The sun is setting now, the light is changing and a police siren is going off in the far distance. The coyotes just started howling in tune with the police siren, and the dogs in backyards are barking in response. Realizing now that the trails and hollowed-out areas under logs are from coyotes. They obviously sleep in this lot. It’s going to be an interesting night.

WE002_007_Black

Coming back is really fuckin’ hard, I tell ya.

Standing here, waiting for a bus and being completely inactive and passive and waiting for something else to transport me, something beyond the actions of my own self.

I haven’t done that in the last four days.

Time is completely different as well.

It’s all one big time.

Now I’m whipping by in one of these same vehicles that have been battering me with their sound and movement for the past four days.

Time is no longer subjective.

I’m back in this big illusion of a ticking clock that’s subject to nothing but itself.

No weather, no sunrise, no sunset, no tired feet, no wind.

Details of Walking East 002

On this (second) walk, I sent out an email which explained the nature of my walk, and invited people to call my cellphone while I was walking:

In the first walk, I was struck by the vastly different perspective I had of an area that I’ve lived in for so long. I was also struck by the complete distance I felt from the people in my immediate vicinity, and of my inability to share what I was experiencing in an immediate, direct and personal way. So this time around, I am inviting you to give me a phone call.

I invite you to call any time between sunrise and 9 pm, and I invite you to share the phone number, and/or this email, with anyone else who might be interested. My cellphone number is 778-319-2405. No pressure! I don’t expect you to call, and if you do, the conversation doesn’t have to be a long one.

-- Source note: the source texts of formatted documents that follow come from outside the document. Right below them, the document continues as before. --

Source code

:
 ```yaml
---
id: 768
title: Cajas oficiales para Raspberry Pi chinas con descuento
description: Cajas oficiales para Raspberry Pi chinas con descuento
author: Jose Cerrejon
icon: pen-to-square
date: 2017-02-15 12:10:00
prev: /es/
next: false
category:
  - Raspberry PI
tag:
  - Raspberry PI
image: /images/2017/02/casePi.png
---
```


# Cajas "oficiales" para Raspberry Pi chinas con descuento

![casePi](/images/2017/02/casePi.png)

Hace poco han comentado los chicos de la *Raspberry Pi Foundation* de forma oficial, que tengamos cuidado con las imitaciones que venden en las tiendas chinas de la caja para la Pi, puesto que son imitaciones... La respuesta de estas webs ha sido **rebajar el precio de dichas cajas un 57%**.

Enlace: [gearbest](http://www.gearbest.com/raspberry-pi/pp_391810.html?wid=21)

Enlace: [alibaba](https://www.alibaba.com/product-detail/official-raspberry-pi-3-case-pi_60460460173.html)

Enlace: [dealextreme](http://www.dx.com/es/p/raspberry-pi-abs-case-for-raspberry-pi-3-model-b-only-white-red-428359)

The walks have a variety of meanings for me: They are an excuse to get outside, a means to use my whole body and mind to learn, to come to new understandings of the landscape and the beings that surround me. I’m also seeing it as a part of my art practice, as a means to create art, as art in itself, and as a program of research for my Masters of Applied Arts degree. Above all, it is something I enjoy more than I ever would have imagined.

The message was also posted to my Facebook account and to my public blog.

During the walk, my cellphone had the following answering machine message:

Hi there, you’ve reached Jay White. If you’re hearing this message, I’m either on the phone, or the batteries are dead, or this walk is finished and the phone is off. If the batteries are dead, I’ll try to recharge them, which will probably become increasingly difficult as I get further away from the city. That’s about it. Bye.

Rules of the Walk

– When I don’t know which route is more East, choose between the routes randomly.

-A route can be any linear trace created by human and/or non-human: road, sidewalk, deer trail, stream bank, ridgeline, gully.

– Do not knowingly trespass.

– Buy food along the way, but do not stray from the random route to buy food.

– The walk ends when I miss a meal or become exceedingly uncomfortable.